April 29, 2021
Browsing recommended books on Amazon can lead to extremist rabbit hole
Amazon's book recommendation algorithms that help customers discover new titles may have a dark side.
A new report from the Institute for Strategic Dialogue says these algorithms steer people to books about conspiracy theories and extremism, sometimes introducing them to the work of conspiracy theorists who've been banned by other online platforms.
People browsing a book about one conspiracy on Amazon are likely to get suggestions for more books on that topic as well as books about other conspiracy theories about everything from QAnon to COVID-19 vaccine, the report found.
Other features, such as auto-complete in the search bar and content suggestions for the author or similar authors can also lead users down an extremist rabbit hole, said Chloe Colliver, head of digital policy and strategy at ISD.
The pattern is similar to problems observed on other major online platforms like Google's YouTube, whose algorithms have been found to direct users to extreme content, sucking them into violent ideologies.
"Given that vaccinations and COVID-19 issues are currently top of mind for many, the potential for recommendation of false or extremist information about these topics is certainly concerning," Colliver told U.S. TODAY. "The type of false information that was found to be recommended by Amazon's algorithms has been shown across the globe to contribute to real-world harms."
Colliver says the scale of the threat is hard to gauge without more transparency from Amazon which dominates the bookselling business.

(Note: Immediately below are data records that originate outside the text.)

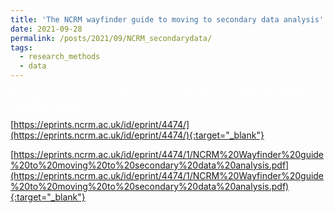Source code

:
 ```yaml
---
title: 'The NCRM wayfinder guide to moving to secondary data analysis'
date: 2021-09-28
permalink: /posts/2021/09/NCRM_secondarydata/
tags:
  - research_methods
  - data
---
```



<span style="color: white;">Writing developed for the National Centre for Research Methods (NCRM) wayfinder guides.</span>

[https://eprints.ncrm.ac.uk/id/eprint/4474/](https://eprints.ncrm.ac.uk/id/eprint/4474/){:target="_blank"}

[https://eprints.ncrm.ac.uk/id/eprint/4474/1/NCRM%20Wayfinder%20guide%20to%20moving%20to%20secondary%20data%20analysis.pdf](https://eprints.ncrm.ac.uk/id/eprint/4474/1/NCRM%20Wayfinder%20guide%20to%20moving%20to%20secondary%20data%20analysis.pdf){:target="_blank"}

"However, these recommendation systems are a central cog of Amazon's business model, so their potential negative or dangerous effects need to be better understood both by the company itself and by independent researchers and authorities," she said. "Given how vital the recommendation systems are to Amazon's sales functions, it is safe to assume that recommendations of dangerous extremist or conspiracy content could be extremely pervasive."
In a statement to U.S. TODAY, Amazon said: "We take concerns from the Institute for Strategic Dialogue seriously and are committed to providing a positive experience for our customers. Similar to other stores that sell books, we provide our customers with access to a variety of viewpoints and our shopping and discovery tools are not designed to generate results oriented to a specific point of view."
Social media and other technology companies have taken increasingly aggressive steps to purge recommendations for disinformation or extremist content that poses a public threat.
On book pages, Amazon recommends other books to users in several ways including "customers who bought this item also bought," "customers who viewed this item also viewed," and "what other items do customers view after viewing this item?" Paid ads sometimes appear as well to promote "products related to this item."
"For most users, these recommendations are at best a useful way of finding new content they are interested in, and at worst an irritation to be harmlessly ignored," the report said. "For conspiracy theorists, white nationalists and users perhaps only curiously dipping their toes in the murky waters of extremist or conspiratorial content, however, these recommendations could serve as a gateway into a broader universe of conspiracy theories and misinformation, or to increasingly radical far-right and white nationalist content."
For examples, people browsing a book claiming vaccines are unsafe are nudged towards other anti-vaccine titles and to COVID-19 conspiracy content including a book by Judy Mikovits, maker of the widely debunked "Plandemic" video who alleged that Dr. Anthony Fauci, the nation's top infectious disease expert, had manufactured the virus that causes COVID-19 and shipped it to China.
"A bookstore does not have to host content that it deems to be outside the interests of most of its customers. It is similarly within Amazon's power to set clear guidelines on what kind of content it is and isn't comfortable profiting from," Colliver said. "Even without removing this content altogether, Amazon would be able to reduce the accessibility of potentially dangerous content on its site."